# [Problem to work on]
Could you count the lines in the data that contain "格式为libsvm格式"? Reply with the number only.
Exercise materials Block Start
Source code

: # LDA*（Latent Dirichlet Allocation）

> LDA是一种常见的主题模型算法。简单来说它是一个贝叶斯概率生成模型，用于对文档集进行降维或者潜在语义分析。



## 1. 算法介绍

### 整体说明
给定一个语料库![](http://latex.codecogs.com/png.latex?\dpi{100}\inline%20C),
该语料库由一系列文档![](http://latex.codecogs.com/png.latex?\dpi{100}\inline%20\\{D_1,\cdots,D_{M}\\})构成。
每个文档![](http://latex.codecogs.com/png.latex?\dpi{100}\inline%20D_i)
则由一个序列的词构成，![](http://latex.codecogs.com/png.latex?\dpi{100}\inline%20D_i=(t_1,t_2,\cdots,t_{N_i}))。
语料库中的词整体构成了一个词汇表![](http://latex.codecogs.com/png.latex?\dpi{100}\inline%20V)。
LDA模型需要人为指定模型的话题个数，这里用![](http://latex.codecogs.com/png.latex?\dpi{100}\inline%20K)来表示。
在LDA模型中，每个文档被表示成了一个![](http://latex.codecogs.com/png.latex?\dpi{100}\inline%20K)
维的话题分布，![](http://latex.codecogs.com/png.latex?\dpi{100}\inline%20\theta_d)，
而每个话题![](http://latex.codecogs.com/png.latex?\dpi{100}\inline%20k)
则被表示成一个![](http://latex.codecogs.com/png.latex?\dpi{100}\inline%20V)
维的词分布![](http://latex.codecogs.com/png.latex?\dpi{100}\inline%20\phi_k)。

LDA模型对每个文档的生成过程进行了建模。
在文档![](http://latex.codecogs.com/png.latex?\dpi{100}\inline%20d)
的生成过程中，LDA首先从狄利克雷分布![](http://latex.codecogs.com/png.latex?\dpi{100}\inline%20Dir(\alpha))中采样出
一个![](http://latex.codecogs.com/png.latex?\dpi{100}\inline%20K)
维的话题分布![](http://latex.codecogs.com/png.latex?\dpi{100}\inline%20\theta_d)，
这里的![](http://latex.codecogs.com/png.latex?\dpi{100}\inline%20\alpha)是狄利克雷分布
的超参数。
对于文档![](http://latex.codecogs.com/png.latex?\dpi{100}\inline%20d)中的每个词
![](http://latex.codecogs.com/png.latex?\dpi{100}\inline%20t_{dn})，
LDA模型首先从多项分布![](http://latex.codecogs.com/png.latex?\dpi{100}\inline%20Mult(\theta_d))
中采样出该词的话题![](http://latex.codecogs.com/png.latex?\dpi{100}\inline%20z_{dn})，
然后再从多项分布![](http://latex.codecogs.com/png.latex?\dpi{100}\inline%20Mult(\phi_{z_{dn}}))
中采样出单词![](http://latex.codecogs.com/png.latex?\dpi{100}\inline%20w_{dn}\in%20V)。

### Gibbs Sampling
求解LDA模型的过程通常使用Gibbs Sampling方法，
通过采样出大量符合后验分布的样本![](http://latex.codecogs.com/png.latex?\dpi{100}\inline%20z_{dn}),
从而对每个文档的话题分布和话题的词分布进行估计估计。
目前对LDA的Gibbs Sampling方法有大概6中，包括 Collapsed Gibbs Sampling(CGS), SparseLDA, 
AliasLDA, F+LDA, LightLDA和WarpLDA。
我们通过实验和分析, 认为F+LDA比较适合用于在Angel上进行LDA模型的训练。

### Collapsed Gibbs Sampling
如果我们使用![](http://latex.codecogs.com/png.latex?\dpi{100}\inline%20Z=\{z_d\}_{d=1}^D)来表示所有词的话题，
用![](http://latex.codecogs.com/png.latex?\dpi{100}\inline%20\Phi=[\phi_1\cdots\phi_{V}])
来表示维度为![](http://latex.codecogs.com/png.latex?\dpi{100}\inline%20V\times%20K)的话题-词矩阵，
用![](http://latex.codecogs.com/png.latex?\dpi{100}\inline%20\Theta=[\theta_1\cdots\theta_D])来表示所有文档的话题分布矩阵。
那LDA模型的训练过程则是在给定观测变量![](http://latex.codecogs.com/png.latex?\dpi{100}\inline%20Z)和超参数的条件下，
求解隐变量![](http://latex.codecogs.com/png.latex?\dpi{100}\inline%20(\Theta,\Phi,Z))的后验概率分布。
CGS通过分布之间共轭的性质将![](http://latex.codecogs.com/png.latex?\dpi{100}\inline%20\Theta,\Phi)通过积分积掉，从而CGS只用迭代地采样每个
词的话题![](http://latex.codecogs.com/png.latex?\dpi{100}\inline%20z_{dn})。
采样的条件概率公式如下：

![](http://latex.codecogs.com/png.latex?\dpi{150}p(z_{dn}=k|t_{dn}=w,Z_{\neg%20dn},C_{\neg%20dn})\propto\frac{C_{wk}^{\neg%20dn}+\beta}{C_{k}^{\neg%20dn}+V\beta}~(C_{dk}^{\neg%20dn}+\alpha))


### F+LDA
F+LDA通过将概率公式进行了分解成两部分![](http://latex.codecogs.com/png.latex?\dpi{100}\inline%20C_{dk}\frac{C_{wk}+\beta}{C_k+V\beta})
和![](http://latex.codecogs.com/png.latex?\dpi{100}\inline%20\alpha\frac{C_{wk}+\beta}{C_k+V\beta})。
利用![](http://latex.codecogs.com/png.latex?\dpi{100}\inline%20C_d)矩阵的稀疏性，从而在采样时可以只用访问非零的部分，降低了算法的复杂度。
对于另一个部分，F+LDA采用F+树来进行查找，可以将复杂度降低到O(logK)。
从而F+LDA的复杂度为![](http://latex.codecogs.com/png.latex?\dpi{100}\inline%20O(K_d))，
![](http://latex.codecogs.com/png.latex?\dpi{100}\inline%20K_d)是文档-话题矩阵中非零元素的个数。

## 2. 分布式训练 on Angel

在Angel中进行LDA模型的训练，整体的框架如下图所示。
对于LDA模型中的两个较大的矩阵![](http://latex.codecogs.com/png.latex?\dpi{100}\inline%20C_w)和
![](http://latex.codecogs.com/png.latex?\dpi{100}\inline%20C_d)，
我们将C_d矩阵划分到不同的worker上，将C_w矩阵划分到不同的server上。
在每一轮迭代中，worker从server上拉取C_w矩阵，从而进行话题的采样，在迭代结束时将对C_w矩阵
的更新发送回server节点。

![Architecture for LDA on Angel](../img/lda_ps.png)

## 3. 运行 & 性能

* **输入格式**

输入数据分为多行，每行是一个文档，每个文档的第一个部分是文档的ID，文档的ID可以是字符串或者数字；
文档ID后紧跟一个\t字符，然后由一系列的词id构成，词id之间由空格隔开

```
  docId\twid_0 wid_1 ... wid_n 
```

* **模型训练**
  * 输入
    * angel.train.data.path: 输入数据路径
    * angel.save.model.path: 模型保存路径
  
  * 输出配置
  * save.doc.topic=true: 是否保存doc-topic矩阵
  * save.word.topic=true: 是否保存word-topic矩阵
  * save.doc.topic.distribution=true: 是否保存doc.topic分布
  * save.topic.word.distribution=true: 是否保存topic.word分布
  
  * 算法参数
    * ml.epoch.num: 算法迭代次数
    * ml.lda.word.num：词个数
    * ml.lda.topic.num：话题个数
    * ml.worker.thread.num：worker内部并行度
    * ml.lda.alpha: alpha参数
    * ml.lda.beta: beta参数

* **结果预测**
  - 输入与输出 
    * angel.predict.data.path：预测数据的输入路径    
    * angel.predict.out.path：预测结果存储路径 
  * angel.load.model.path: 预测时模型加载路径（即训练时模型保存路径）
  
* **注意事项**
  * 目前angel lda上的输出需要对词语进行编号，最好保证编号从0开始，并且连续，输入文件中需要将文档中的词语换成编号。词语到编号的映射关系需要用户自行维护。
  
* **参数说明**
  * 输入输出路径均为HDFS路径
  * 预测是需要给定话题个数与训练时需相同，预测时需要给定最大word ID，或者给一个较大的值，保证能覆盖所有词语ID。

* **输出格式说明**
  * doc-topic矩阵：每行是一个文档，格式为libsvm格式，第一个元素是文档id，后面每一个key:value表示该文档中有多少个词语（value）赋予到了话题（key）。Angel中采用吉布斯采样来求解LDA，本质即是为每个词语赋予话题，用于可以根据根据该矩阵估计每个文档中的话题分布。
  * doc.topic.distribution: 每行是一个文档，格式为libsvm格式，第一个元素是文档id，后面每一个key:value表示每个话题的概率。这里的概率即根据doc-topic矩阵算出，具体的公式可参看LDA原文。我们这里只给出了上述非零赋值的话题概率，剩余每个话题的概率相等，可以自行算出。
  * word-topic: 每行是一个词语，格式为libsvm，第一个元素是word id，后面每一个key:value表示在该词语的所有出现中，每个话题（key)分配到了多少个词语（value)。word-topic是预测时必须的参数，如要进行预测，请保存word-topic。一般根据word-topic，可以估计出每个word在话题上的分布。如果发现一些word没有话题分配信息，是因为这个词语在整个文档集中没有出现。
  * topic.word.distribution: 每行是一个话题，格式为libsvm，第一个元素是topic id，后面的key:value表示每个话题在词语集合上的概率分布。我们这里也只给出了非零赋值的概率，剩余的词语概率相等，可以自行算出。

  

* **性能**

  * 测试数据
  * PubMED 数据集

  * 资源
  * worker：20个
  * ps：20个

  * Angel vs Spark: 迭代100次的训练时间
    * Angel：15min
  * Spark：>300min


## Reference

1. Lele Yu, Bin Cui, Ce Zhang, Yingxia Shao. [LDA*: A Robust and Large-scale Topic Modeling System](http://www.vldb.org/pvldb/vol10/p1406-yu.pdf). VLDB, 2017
Exercise materials Block End
# [Response]
2